• EXERCISE
From the entries below, copy every line that holds the word "принципам".

• EXERCISE INPUT
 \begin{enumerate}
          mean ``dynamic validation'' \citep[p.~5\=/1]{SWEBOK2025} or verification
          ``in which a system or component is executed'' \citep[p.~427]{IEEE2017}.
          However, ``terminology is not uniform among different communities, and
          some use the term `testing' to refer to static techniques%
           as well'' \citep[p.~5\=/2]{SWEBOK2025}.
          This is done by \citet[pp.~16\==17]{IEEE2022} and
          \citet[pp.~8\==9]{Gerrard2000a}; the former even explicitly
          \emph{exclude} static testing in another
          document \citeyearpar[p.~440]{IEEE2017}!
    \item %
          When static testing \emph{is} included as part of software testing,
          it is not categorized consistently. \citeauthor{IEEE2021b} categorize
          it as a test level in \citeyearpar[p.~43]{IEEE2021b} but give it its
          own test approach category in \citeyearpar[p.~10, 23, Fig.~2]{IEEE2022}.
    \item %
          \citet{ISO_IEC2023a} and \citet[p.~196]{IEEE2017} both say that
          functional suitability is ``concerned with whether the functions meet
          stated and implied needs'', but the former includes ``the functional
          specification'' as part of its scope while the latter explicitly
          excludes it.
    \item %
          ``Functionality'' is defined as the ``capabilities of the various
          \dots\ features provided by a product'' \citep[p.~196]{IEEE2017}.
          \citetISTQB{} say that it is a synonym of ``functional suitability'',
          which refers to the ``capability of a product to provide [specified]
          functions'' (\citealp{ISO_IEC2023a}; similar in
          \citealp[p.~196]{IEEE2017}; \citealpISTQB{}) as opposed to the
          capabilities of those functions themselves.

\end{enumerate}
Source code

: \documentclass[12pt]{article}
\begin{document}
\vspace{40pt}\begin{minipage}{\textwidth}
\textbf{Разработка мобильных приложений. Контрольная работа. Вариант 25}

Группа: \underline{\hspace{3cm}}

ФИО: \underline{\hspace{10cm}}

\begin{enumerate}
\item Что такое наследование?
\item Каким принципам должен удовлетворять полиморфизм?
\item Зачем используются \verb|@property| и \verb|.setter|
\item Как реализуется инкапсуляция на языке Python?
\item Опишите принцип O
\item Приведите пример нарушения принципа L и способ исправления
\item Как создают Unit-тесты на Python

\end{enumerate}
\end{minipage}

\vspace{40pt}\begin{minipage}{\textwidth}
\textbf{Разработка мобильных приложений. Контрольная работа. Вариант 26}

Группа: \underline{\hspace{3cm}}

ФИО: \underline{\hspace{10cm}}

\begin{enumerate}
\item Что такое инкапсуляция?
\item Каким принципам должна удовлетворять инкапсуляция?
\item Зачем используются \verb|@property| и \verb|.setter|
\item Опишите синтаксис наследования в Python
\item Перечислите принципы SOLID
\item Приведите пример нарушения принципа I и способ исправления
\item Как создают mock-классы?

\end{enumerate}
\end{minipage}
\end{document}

• ANSWER TO THE EXERCISE
\item Каким принципам должен удовлетворять полиморфизм?
\item Каким принципам должна удовлетворять инкапсуляция?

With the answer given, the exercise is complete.